**Problem to work on:** Repeat the whole listing exactly, leaving nothing out.

**Source data:**

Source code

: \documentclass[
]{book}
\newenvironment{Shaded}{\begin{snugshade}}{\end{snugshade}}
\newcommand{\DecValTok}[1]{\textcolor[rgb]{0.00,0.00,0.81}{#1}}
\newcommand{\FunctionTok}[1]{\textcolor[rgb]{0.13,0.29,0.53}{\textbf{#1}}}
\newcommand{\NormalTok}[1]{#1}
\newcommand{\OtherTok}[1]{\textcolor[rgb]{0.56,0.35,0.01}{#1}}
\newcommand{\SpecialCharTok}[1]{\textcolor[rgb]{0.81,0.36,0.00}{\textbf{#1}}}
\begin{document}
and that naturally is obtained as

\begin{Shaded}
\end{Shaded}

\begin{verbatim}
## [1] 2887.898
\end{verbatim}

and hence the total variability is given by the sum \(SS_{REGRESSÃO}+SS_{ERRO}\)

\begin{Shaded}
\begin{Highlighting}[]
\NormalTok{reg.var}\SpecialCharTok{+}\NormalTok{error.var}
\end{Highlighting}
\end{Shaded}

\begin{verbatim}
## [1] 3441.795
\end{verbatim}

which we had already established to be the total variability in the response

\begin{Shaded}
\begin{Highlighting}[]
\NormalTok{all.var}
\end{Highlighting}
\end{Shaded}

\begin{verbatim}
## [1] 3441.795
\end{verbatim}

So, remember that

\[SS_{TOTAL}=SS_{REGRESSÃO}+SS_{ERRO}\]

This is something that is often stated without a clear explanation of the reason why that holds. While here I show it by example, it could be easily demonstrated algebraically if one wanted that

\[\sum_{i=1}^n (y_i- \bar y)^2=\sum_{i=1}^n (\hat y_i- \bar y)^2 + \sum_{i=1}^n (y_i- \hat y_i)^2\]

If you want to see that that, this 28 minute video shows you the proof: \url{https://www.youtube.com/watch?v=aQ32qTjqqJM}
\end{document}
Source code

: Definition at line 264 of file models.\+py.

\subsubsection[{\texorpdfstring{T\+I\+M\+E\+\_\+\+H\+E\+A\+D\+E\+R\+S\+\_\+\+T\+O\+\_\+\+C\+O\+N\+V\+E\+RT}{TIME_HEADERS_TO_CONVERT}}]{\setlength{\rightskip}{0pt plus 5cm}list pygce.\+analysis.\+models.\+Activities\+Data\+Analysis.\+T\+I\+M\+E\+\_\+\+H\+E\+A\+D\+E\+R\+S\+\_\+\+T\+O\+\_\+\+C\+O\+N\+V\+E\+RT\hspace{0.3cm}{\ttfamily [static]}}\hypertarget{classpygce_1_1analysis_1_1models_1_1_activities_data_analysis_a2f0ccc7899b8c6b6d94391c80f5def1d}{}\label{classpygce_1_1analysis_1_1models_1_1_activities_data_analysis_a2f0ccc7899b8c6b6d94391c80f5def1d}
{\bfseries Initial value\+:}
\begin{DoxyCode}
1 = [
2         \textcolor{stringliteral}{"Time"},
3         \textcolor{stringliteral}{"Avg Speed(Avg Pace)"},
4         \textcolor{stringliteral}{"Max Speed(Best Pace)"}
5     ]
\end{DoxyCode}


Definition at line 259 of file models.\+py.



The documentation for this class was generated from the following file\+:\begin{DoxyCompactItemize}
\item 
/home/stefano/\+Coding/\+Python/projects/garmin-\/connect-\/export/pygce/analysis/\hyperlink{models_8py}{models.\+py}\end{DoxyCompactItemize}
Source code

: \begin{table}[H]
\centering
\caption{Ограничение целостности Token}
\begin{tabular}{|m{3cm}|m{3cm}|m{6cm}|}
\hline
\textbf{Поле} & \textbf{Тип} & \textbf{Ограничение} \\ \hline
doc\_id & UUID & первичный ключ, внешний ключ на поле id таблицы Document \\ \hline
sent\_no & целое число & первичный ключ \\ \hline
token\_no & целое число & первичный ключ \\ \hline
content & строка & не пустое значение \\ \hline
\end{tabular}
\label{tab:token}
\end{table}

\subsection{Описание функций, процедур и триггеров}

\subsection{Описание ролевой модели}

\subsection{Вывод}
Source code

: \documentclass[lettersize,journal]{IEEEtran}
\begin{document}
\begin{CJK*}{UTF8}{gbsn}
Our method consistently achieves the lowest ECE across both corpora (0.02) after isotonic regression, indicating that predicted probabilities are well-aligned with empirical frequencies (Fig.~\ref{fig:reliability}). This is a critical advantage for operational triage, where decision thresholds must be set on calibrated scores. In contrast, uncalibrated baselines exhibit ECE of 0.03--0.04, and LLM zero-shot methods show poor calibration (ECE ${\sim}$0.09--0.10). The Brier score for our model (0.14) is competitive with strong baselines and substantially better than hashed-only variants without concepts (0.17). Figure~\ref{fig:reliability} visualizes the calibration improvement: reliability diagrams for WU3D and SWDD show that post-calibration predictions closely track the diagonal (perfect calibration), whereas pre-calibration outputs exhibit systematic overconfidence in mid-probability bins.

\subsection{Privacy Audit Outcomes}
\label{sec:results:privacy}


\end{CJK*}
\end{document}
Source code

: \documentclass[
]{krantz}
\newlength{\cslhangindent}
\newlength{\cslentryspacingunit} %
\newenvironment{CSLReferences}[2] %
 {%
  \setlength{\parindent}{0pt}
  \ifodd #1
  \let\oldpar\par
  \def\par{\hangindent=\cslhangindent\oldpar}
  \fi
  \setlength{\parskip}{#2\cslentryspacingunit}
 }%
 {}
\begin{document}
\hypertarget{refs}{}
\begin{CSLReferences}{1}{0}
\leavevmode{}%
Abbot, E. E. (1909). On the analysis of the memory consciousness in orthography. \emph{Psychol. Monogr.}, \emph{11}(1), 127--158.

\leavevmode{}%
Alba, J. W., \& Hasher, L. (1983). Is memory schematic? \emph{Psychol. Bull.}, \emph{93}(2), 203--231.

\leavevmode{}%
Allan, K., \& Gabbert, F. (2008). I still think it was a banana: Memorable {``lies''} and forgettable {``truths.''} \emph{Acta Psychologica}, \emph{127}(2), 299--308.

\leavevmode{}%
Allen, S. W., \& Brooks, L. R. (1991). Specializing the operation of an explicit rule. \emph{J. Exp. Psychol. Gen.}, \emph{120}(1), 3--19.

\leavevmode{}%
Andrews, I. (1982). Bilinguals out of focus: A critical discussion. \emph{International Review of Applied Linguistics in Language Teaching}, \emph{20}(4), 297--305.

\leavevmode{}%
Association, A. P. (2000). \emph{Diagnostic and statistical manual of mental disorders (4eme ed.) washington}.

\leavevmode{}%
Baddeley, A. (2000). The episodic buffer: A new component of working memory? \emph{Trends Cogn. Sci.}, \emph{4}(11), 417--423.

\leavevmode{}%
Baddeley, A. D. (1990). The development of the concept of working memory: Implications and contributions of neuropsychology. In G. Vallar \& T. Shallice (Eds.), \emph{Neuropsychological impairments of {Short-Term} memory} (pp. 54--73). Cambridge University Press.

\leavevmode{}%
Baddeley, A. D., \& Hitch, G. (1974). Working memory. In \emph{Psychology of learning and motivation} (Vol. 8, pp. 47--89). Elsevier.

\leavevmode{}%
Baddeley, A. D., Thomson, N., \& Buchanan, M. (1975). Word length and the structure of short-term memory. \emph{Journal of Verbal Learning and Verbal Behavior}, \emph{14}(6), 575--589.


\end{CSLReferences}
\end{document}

**Task result:**
Source code

: \documentclass[
]{book}
\newenvironment{Shaded}{\begin{snugshade}}{\end{snugshade}}
\newcommand{\DecValTok}[1]{\textcolor[rgb]{0.00,0.00,0.81}{#1}}
\newcommand{\FunctionTok}[1]{\textcolor[rgb]{0.13,0.29,0.53}{\textbf{#1}}}
\newcommand{\NormalTok}[1]{#1}
\newcommand{\OtherTok}[1]{\textcolor[rgb]{0.56,0.35,0.01}{#1}}
\newcommand{\SpecialCharTok}[1]{\textcolor[rgb]{0.81,0.36,0.00}{\textbf{#1}}}
\begin{document}
and that naturally is obtained as

\begin{Shaded}
\end{Shaded}

\begin{verbatim}
## [1] 2887.898
\end{verbatim}

and hence the total variability is given by the sum \(SS_{REGRESSÃO}+SS_{ERRO}\)

\begin{Shaded}
\begin{Highlighting}[]
\NormalTok{reg.var}\SpecialCharTok{+}\NormalTok{error.var}
\end{Highlighting}
\end{Shaded}

\begin{verbatim}
## [1] 3441.795
\end{verbatim}

which we had already established to be the total variability in the response

\begin{Shaded}
\begin{Highlighting}[]
\NormalTok{all.var}
\end{Highlighting}
\end{Shaded}

\begin{verbatim}
## [1] 3441.795
\end{verbatim}

So, remember that

\[SS_{TOTAL}=SS_{REGRESSÃO}+SS_{ERRO}\]

This is something that is often stated without a clear explanation of the reason why that holds. While here I show it by example, it could be easily demonstrated algebraically if one wanted that

\[\sum_{i=1}^n (y_i- \bar y)^2=\sum_{i=1}^n (\hat y_i- \bar y)^2 + \sum_{i=1}^n (y_i- \hat y_i)^2\]

If you want to see that that, this 28 minute video shows you the proof: \url{https://www.youtube.com/watch?v=aQ32qTjqqJM}
\end{document}
Source code

: Definition at line 264 of file models.\+py.

\subsubsection[{\texorpdfstring{T\+I\+M\+E\+\_\+\+H\+E\+A\+D\+E\+R\+S\+\_\+\+T\+O\+\_\+\+C\+O\+N\+V\+E\+RT}{TIME_HEADERS_TO_CONVERT}}]{\setlength{\rightskip}{0pt plus 5cm}list pygce.\+analysis.\+models.\+Activities\+Data\+Analysis.\+T\+I\+M\+E\+\_\+\+H\+E\+A\+D\+E\+R\+S\+\_\+\+T\+O\+\_\+\+C\+O\+N\+V\+E\+RT\hspace{0.3cm}{\ttfamily [static]}}\hypertarget{classpygce_1_1analysis_1_1models_1_1_activities_data_analysis_a2f0ccc7899b8c6b6d94391c80f5def1d}{}\label{classpygce_1_1analysis_1_1models_1_1_activities_data_analysis_a2f0ccc7899b8c6b6d94391c80f5def1d}
{\bfseries Initial value\+:}
\begin{DoxyCode}
1 = [
2         \textcolor{stringliteral}{"Time"},
3         \textcolor{stringliteral}{"Avg Speed(Avg Pace)"},
4         \textcolor{stringliteral}{"Max Speed(Best Pace)"}
5     ]
\end{DoxyCode}


Definition at line 259 of file models.\+py.



The documentation for this class was generated from the following file\+:\begin{DoxyCompactItemize}
\item 
/home/stefano/\+Coding/\+Python/projects/garmin-\/connect-\/export/pygce/analysis/\hyperlink{models_8py}{models.\+py}\end{DoxyCompactItemize}
Source code

: \begin{table}[H]
\centering
\caption{Ограничение целостности Token}
\begin{tabular}{|m{3cm}|m{3cm}|m{6cm}|}
\hline
\textbf{Поле} & \textbf{Тип} & \textbf{Ограничение} \\ \hline
doc\_id & UUID & первичный ключ, внешний ключ на поле id таблицы Document \\ \hline
sent\_no & целое число & первичный ключ \\ \hline
token\_no & целое число & первичный ключ \\ \hline
content & строка & не пустое значение \\ \hline
\end{tabular}
\label{tab:token}
\end{table}

\subsection{Описание функций, процедур и триггеров}

\subsection{Описание ролевой модели}

\subsection{Вывод}
Source code

: \documentclass[lettersize,journal]{IEEEtran}
\begin{document}
\begin{CJK*}{UTF8}{gbsn}
Our method consistently achieves the lowest ECE across both corpora (0.02) after isotonic regression, indicating that predicted probabilities are well-aligned with empirical frequencies (Fig.~\ref{fig:reliability}). This is a critical advantage for operational triage, where decision thresholds must be set on calibrated scores. In contrast, uncalibrated baselines exhibit ECE of 0.03--0.04, and LLM zero-shot methods show poor calibration (ECE ${\sim}$0.09--0.10). The Brier score for our model (0.14) is competitive with strong baselines and substantially better than hashed-only variants without concepts (0.17). Figure~\ref{fig:reliability} visualizes the calibration improvement: reliability diagrams for WU3D and SWDD show that post-calibration predictions closely track the diagonal (perfect calibration), whereas pre-calibration outputs exhibit systematic overconfidence in mid-probability bins.

\subsection{Privacy Audit Outcomes}
\label{sec:results:privacy}


\end{CJK*}
\end{document}
Source code

: \documentclass[
]{krantz}
\newlength{\cslhangindent}
\newlength{\cslentryspacingunit} %
\newenvironment{CSLReferences}[2] %
 {%
  \setlength{\parindent}{0pt}
  \ifodd #1
  \let\oldpar\par
  \def\par{\hangindent=\cslhangindent\oldpar}
  \fi
  \setlength{\parskip}{#2\cslentryspacingunit}
 }%
 {}
\begin{document}
\hypertarget{refs}{}
\begin{CSLReferences}{1}{0}
\leavevmode{}%
Abbot, E. E. (1909). On the analysis of the memory consciousness in orthography. \emph{Psychol. Monogr.}, \emph{11}(1), 127--158.

\leavevmode{}%
Alba, J. W., \& Hasher, L. (1983). Is memory schematic? \emph{Psychol. Bull.}, \emph{93}(2), 203--231.

\leavevmode{}%
Allan, K., \& Gabbert, F. (2008). I still think it was a banana: Memorable {``lies''} and forgettable {``truths.''} \emph{Acta Psychologica}, \emph{127}(2), 299--308.

\leavevmode{}%
Allen, S. W., \& Brooks, L. R. (1991). Specializing the operation of an explicit rule. \emph{J. Exp. Psychol. Gen.}, \emph{120}(1), 3--19.

\leavevmode{}%
Andrews, I. (1982). Bilinguals out of focus: A critical discussion. \emph{International Review of Applied Linguistics in Language Teaching}, \emph{20}(4), 297--305.

\leavevmode{}%
Association, A. P. (2000). \emph{Diagnostic and statistical manual of mental disorders (4eme ed.) washington}.

\leavevmode{}%
Baddeley, A. (2000). The episodic buffer: A new component of working memory? \emph{Trends Cogn. Sci.}, \emph{4}(11), 417--423.

\leavevmode{}%
Baddeley, A. D. (1990). The development of the concept of working memory: Implications and contributions of neuropsychology. In G. Vallar \& T. Shallice (Eds.), \emph{Neuropsychological impairments of {Short-Term} memory} (pp. 54--73). Cambridge University Press.

\leavevmode{}%
Baddeley, A. D., \& Hitch, G. (1974). Working memory. In \emph{Psychology of learning and motivation} (Vol. 8, pp. 47--89). Elsevier.

\leavevmode{}%
Baddeley, A. D., Thomson, N., \& Buchanan, M. (1975). Word length and the structure of short-term memory. \emph{Journal of Verbal Learning and Verbal Behavior}, \emph{14}(6), 575--589.


\end{CSLReferences}
\end{document}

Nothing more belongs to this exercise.